In an open letter addressed to U.S. fans, Parlow Cone said the gulf in prize money paid out by FIFA in the men's and women's tournaments was "by far the most challenging issue" facing U.S. Soccer in pay negotiations with men's and women's teams.
The question of World Cup prize money formed a prominent part of a lawsuit filed by the U.S. women's soccer team in 2019, which accused the USSF of "stubbornly refusing" to pay its men and women players equally.
A federal judge later rejected the claim of pay discrimination, but the U.S. women have appealed.
The 2019 lawsuit cited the discrepancy in World Cup prize money payments paid to the two teams in 2014 and 2015.
The U.S. men received $5.375 million for reaching the round of 16 at the 2014 World Cup, while the women received $1.725 million for winning the 2015 tournament.

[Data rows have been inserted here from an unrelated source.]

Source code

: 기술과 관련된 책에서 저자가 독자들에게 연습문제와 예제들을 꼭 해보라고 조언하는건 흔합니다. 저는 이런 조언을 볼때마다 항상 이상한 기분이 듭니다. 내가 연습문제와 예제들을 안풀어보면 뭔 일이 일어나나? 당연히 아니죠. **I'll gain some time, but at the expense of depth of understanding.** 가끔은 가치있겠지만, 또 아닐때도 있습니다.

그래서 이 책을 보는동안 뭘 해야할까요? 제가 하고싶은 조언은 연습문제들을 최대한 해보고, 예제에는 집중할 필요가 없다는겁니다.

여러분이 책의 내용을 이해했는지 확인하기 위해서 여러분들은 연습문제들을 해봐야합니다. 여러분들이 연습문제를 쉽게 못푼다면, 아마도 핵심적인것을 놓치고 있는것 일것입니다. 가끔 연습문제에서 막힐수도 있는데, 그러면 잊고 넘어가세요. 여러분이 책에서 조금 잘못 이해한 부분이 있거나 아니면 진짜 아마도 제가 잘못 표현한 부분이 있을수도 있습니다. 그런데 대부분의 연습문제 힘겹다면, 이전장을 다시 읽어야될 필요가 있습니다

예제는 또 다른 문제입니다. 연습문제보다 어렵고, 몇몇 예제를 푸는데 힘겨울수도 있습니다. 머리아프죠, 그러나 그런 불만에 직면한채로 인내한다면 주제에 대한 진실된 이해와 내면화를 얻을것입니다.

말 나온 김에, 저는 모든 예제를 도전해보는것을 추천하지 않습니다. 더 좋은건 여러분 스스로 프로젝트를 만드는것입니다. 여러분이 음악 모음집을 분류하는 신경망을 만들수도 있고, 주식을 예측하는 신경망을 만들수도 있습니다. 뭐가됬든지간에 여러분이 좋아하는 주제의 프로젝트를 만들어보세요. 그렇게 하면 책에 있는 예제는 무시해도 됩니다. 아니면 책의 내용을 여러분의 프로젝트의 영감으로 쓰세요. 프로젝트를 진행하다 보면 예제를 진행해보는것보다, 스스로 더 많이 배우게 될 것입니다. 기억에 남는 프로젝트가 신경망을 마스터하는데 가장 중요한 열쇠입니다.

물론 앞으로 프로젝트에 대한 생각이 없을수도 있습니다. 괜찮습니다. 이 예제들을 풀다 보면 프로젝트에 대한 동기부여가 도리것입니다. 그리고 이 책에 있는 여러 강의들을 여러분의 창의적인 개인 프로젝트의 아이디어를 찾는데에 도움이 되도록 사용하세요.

The USSF has argued that its hands are tied because the prize money is set by FIFA, which awarded $38 million to France for winning the 2018 men's World Cup in Russia, but only $4 million to the American women for winning the 2019 Women's World Cup.
"FIFA alone control those funds," Parlow Cone said in her letter on Friday. "And U.S. Soccer is legally obligated to distribute those funds based on our current negotiated collective bargaining agreements with the men's and women's teams."
However, Parlow Cone said U.S. Soccer wants to bring the men's and women's national teams together to "rethink how we've done things in the past."
"To that end, we have invited the players and both Players Associations to join U.S. Soccer in negotiating a solution together that equalizes World Cup prize money between the USMNT and USWNT," she wrote.
"Until FIFA equalizes the prize money that it awards to the Men's and Women's World Cup participants, it is incumbent upon us to collectively find a solution.
"U.S. Soccer is ready and willing to meet with both groups of players as soon as possible and as often as needed to determine that innovative solution."
Parlow Cone said the USSF had wanted to negotiate a single collective bargaining agreement covering men's and women's teams but had met resistance. Accordingly, the USSF is negotiating separate agreements.
U.S. Soccer said the body "will be offering the USMNT and the USWNT the exact same contract, just as we have in past negotiations."
"That means offering CBAs that include equalized FIFA prize money, identical game bonuses and identical commercial and revenue sharing agreements."
A spokeswoman for the U.S. women's team said Parlow Cone's letter showed that the USSF "finally acknowledged that they pay women less than men and must correct this ongoing disparity by reaching an equal pay collective bargaining agreement and resolving the ongoing lawsuit.
"Letters to fans are not a substitute."